He did graduate work at the Polytechnic Institute of Brooklyn, under
several of the world's greatest EE professors, and collected two degrees
there.  He was then hired by the Bell Laboratories.  For three years, he
did very little, including what a Member of Technical Staff should be doing.
So he joined the faculty of Princeton University, and did his share of
teaching, publishing, and giving talks.
 
He has many good friends in the Circuits and Systems Society,
the Acoustics, Speech and Signal Processing Society, and the Information
Theory Society of IEEE.  He was elected to the IEEE Board of Directors
at its centennial year, representing one of the ten Technical Divisions,
which means, among other things, that he must attend many long meetings
during those two years.  At least four times a year, and each lasting one week.
 
Over the years, his students dragged him, kicking and screaming, through 
various fields of research and forced him to learn with them.
He was recently promoted to the most senior member of his department at
Princeton where he is looking forward to many more years of being bullied by 
his students and colleagues.

Professor Liu published 100 journal papers and 110 conference papers,
coauthored senior text, and edited one research volume.

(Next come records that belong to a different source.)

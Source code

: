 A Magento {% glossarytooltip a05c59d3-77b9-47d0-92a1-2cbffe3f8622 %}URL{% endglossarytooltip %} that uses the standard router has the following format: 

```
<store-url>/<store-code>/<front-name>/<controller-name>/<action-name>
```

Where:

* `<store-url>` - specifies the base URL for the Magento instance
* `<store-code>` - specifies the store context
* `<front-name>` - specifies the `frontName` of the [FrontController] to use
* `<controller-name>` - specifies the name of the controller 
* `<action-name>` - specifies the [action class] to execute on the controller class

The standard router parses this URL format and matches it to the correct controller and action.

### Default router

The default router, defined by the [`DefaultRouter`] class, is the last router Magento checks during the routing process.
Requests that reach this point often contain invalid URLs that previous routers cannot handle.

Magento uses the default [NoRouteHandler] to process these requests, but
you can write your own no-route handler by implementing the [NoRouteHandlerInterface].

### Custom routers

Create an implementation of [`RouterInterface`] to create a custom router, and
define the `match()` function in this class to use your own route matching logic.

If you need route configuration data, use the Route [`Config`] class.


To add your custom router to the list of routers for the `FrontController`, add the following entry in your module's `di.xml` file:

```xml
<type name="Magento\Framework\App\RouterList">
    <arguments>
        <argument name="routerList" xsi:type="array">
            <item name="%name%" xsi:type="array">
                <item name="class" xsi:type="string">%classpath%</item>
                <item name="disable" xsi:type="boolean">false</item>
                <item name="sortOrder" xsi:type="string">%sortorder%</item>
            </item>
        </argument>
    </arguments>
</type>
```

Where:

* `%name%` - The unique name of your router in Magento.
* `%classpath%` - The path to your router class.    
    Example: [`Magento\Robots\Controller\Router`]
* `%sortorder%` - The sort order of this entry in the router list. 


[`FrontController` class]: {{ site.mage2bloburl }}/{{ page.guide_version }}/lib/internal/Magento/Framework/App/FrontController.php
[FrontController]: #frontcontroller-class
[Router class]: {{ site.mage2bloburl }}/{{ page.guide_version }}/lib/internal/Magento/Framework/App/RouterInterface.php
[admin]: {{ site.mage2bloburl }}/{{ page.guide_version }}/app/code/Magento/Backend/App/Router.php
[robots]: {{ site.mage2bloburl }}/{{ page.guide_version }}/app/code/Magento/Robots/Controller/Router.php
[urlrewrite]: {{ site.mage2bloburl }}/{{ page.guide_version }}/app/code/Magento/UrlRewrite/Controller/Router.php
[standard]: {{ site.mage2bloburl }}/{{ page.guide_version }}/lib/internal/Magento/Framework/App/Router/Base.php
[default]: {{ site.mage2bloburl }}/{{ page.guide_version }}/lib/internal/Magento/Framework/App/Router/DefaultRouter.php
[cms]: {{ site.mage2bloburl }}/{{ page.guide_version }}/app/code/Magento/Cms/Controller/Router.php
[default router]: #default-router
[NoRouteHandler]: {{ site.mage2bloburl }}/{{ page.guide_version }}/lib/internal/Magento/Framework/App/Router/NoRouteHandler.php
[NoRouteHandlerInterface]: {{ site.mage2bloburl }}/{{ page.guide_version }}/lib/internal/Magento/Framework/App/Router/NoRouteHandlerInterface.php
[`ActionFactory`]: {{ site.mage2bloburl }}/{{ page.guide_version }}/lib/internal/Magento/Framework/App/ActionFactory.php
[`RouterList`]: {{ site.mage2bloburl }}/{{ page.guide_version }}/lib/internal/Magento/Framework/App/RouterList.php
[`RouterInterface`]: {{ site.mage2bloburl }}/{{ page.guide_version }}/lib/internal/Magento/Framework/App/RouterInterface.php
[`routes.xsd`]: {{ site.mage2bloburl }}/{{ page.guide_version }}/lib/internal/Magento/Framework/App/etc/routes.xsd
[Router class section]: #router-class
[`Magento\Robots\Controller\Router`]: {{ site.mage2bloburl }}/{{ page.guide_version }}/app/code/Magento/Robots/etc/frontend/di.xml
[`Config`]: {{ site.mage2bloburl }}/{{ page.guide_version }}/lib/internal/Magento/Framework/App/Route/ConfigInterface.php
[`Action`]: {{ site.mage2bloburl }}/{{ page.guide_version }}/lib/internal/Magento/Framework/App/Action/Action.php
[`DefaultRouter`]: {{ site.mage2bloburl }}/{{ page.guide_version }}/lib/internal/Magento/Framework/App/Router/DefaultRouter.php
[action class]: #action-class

He obtained 5
patents with 2 more pending. His current research includes video coding 
(HDTV, low bit rate), digital library and medical imaging. He supervised 
46 ph.d's (including 6 joint supervisions), among whom 1/4 are Fellows of 
IEEE, 1/2 are teaching at universities in U.S. and abroad. He won IEEE
Centennial Medal in 1984, IEEE Signal Processing Society Technical 
Achievement Award in 1985, IEEE Circuits and Systems Society Education Award
in 1988, IEEE Video Technology Transactions Best Paper Award in 1994 and 1996,
IEEE Circuits and Systems Society Mac Van Valkenburg Award in 1997. He served 
in IEEE Board of Directors (1984, 1985), as President of IEEE Circuits and
Systems Society (1982) and General Chair, IEEE International Conference on 
Image Processing (1995).

All Welcome

All are welcome to attend.  Free pre-meeting refreshments will be provided 
at 4:45 PM and the meeting will start 5:00 PM.

Time:  4:45PM, Tuesday, November 25, 1997.  Election for SP Chapter 
Officials will be held prior to the talk.
Place:  NJIT, 202 ECE Center, Newark, NJ.